The "Trojan Source" vulnerability

Posted Nov 5, 2021 18:07 UTC (Fri) by khim (subscriber, #9252) [Link] (4 responses)

Note that you may live in Germany without having German citizenship (if you have a Blue Card, e.g.).

You children would become a German citizens (in addition to having citizenship of parents) and that is when shit hits the fan.

The "Trojan Source" vulnerability

Posted Nov 5, 2021 22:50 UTC (Fri) by Wol (subscriber, #4433) [Link] (2 responses)

> > In Germany, citizenship status generally depends on the citizenship status of one's parents, so in that case the kids would be Russian and not German, and Russian rules would apply.

And what if Russian rules conflict?

A friend of mine was born in Nigeria. So although she was a British national, as a "national born abroad" her children had no automatic right to inherit. The first two were born in England so that wasn't a problem. The third was born in Bahrain and could not inherit. Fortunately the little girl's father was British-born so she inherited from him.

Oh - and as for citizenship depending on the status of the parents, why can't I claim German nationality? My mum was born in Germany to a German mother but she wasn't entitled to citizenship, so I can't inherit ... (actually, I could try claiming under the Jewish refugee rules, but it's a bit of a long shot...)

Cheers,
Wol

The "Trojan Source" vulnerability

Posted Nov 6, 2021 0:52 UTC (Sat) by anselm (subscriber, #2796) [Link] (1 responses)

Oh - and as for citizenship depending on the status of the parents, why can't I claim German nationality? My mum was born in Germany to a German mother but she wasn't entitled to citizenship, so I can't inherit ...

Your mum was presumably born before 1975. Before 1975, the rule was that for someone to obtain German citizenship at birth, their father¹ had to be German, or their unmarried mother had to be German.
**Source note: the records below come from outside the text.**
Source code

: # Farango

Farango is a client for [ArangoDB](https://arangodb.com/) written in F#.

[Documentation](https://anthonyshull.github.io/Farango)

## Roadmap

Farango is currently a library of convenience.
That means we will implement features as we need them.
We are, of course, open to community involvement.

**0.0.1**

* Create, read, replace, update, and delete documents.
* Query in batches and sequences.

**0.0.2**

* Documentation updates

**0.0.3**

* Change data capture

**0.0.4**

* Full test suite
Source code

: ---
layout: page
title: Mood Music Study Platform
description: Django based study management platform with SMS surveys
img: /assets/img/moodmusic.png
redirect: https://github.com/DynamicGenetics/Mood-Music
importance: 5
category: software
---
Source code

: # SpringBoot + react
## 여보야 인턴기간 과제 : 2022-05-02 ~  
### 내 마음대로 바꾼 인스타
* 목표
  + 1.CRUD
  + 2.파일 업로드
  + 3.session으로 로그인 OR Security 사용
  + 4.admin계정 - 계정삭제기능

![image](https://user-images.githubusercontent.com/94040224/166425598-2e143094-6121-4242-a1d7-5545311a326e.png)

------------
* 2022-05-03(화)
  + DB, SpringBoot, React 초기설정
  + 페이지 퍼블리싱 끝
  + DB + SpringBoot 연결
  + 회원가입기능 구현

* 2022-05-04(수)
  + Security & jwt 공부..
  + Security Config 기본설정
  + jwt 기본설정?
If they had a German mother who was married to a non-German, that was just too bad as far as their (then non-existent) German citizenship was concerned. Without knowing more about the specific circumstances, it seems that your mum might be a victim of that unfair rule, and since in that case she's not entitled to German citizenship by birth, neither are you.

The law was changed in 1975 after the German federal constitutional court had pointed out its blatant asymmetry, and the rules are now more relaxed. If the current rules had been in effect when your mum was born, she would indeed have been entitled to German citizenship, and that would quite likely have applied to you, too, even if your mum had been permanently living in the UK at the time of your birth (there are more rules).

1. “Father” here means “person legally married to their mother”, not “male person involved in their conception”. That particular rule still applies.

The "Trojan Source" vulnerability

Posted Nov 6, 2021 19:53 UTC (Sat) by Wol (subscriber, #4433) [Link]

> Your mum was presumably born before 1975. Before 1975, the rule was that for someone to obtain German citizenship at birth, their father¹ had to be German, or their unmarried mother had to be German.

:-)

I started secondary school that year ...

Cheers,
Wol

The "Trojan Source" vulnerability

Posted Nov 6, 2021 0:26 UTC (Sat) by anselm (subscriber, #2796) [Link]

You children would become a German citizens (in addition to having citizenship of parents) and that is when shit hits the fan.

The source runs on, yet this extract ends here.